SPLASH 2022
Mon 5 - Sat 10 December 2022 Auckland, New Zealand
Wed 7 Dec 2022 09:00 - 10:00 at Seminar Room G125 - Keynote

Functions-as-a-Service (FaaS) is currently being marketed as the silver bullet of abstractions for developing scalable applications in the cloud. Although very popular, current FaaS offerings offer poor support for the management of application state: managing and keeping it consistent at large scale is very challenging. As a result, the serverless model is inadequate for executing stateful, consistent, and latency-sensitive applications. To this end, a new breed of systems and programming models are currently in the making, broadly termed as Stateful Functions as a Service (SFaaS). Surprisingly, recent results in both academia and industry point to a common pattern: stateful functions can be modelled as dataflow graphs and possibly handed over for execution by what we call nowadays a “stream processor”. In this talk, I will analyse the requirements of scalable cloud applications and how those requirements affect the design choices of a “universal execution engine” for the Cloud. I then try to answer the question: can parallel dataflow engines be the answer in the quest for the universal cloud execution engine? I will conclude with a set of requirements and directions for the future dataflow engines and what we have been up to in my research group at TU Delft.
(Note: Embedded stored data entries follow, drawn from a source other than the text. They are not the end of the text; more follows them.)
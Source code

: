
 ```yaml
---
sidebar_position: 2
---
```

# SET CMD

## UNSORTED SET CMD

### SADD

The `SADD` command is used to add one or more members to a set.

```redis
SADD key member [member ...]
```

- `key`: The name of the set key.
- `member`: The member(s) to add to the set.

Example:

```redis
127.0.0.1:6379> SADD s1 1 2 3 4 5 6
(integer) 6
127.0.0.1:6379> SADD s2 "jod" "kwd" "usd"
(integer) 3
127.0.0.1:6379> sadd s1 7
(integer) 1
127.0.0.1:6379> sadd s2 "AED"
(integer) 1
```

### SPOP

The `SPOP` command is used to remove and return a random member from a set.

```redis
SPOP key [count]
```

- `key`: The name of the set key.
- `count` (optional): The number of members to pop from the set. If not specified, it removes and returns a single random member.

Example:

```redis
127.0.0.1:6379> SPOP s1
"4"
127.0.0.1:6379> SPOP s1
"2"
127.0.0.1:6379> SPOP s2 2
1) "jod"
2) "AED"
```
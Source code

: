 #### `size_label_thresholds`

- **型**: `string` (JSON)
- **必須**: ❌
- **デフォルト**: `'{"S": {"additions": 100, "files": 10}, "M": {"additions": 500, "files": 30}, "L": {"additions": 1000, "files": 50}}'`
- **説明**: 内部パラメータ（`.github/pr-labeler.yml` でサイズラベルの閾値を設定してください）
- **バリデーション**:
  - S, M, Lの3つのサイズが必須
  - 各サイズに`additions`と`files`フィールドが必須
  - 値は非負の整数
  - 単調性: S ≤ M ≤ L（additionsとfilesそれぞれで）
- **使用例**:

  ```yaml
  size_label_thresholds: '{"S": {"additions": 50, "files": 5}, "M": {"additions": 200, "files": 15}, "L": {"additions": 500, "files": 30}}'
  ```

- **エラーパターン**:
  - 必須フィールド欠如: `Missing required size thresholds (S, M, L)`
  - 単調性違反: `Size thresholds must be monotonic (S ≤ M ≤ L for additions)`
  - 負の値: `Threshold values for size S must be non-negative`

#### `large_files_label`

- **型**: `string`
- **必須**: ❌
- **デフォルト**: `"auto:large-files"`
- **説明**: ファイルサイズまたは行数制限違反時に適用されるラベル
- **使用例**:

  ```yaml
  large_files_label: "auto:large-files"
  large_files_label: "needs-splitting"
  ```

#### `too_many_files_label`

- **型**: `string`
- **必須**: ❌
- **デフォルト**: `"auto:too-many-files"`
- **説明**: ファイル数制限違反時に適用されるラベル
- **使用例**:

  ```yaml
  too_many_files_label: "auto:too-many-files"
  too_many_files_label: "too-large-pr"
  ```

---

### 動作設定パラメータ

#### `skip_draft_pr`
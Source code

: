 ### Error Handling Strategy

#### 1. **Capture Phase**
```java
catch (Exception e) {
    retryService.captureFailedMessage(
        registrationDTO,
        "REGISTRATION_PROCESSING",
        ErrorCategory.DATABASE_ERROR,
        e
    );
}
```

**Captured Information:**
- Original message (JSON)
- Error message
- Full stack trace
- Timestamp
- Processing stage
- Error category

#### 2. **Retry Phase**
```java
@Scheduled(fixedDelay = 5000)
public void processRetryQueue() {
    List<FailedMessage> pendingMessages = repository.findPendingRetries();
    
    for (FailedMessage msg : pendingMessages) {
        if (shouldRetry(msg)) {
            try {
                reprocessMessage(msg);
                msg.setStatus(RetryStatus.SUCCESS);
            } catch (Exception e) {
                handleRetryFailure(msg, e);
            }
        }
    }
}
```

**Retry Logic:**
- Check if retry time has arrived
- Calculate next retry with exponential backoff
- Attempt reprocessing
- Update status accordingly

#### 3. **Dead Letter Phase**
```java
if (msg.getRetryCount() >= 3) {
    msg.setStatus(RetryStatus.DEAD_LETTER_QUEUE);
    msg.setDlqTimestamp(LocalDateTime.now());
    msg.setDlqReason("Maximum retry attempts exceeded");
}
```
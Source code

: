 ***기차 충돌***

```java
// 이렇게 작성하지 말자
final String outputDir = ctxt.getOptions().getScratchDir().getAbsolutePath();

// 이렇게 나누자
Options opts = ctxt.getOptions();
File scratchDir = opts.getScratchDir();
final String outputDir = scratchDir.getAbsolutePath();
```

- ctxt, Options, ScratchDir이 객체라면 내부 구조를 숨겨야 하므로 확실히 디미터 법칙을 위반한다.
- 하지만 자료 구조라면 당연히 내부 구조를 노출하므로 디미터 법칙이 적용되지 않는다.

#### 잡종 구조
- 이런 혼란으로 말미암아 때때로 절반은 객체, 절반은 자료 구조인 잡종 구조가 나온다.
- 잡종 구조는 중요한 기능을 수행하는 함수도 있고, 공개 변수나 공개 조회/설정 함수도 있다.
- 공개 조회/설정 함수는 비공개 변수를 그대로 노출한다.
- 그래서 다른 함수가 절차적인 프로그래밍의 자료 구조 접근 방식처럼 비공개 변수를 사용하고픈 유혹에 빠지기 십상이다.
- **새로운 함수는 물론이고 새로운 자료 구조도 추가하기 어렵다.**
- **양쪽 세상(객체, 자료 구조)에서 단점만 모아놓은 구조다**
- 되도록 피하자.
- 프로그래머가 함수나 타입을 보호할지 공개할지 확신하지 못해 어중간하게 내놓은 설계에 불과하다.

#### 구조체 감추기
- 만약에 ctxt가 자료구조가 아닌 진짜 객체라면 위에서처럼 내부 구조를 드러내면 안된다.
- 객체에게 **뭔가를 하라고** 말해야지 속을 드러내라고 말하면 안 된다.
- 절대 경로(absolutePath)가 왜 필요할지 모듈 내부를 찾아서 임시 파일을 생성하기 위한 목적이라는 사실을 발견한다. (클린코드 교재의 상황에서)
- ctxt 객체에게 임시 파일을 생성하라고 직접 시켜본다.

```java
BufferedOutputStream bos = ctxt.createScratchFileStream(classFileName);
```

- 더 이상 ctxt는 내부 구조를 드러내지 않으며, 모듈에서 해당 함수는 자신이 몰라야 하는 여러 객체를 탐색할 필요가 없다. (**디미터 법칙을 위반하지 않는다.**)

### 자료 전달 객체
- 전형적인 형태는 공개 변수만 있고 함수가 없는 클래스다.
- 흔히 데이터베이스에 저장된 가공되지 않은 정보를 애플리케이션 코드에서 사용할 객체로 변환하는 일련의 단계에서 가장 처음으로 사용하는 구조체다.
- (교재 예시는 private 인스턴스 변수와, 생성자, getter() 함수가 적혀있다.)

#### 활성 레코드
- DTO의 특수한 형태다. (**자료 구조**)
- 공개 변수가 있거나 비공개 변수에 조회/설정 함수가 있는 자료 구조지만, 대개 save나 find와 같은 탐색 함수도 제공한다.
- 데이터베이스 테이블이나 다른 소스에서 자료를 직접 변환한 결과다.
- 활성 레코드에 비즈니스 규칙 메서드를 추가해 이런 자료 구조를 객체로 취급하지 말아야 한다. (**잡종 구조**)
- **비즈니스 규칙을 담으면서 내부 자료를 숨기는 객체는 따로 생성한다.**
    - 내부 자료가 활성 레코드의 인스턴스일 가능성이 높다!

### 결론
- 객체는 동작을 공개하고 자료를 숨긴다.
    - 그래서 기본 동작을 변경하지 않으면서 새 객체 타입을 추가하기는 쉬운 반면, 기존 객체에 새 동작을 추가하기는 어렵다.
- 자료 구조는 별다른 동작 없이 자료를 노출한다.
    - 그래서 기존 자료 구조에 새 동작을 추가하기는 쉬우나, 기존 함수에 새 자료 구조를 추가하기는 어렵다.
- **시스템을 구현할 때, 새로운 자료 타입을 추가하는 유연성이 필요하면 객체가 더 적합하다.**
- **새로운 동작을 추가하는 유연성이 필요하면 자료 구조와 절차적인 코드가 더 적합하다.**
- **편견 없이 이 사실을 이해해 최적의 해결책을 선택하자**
Asterios Katsifodimos is an Associate Professor at the Delft University of Technology. Before that, Asterios worked at the SAP Innovation Center (Berlin), and at the Technical University (TU) of Berlin. Asterios obtained his PhD from INRIA Saclay & University Paris 11.

Asterios’ research work spans the areas of parallel (streaming-) data processing & Cloud computing, optimization of ML-systems, and data integration. His research on fault tolerance, aggregation methods and benchmarking has influenced the design of open-source stream processing engines, while his research group develops and maintains the dataset discovery system Valentine. Asterios has received the ACM SIGMOD Research Highlights Award in 2016, as well as the best paper award at EDBT 2019 and ACM DEBS 2021. He is the instructor of the online MOOC “Taming Massive Data Streams” and is invited regularly to give talks at industry and research venues. Asterios serves as an associate editor or a program committee member in the data management conferences such as VLDB, ICDE, SIGMOD and EDBT.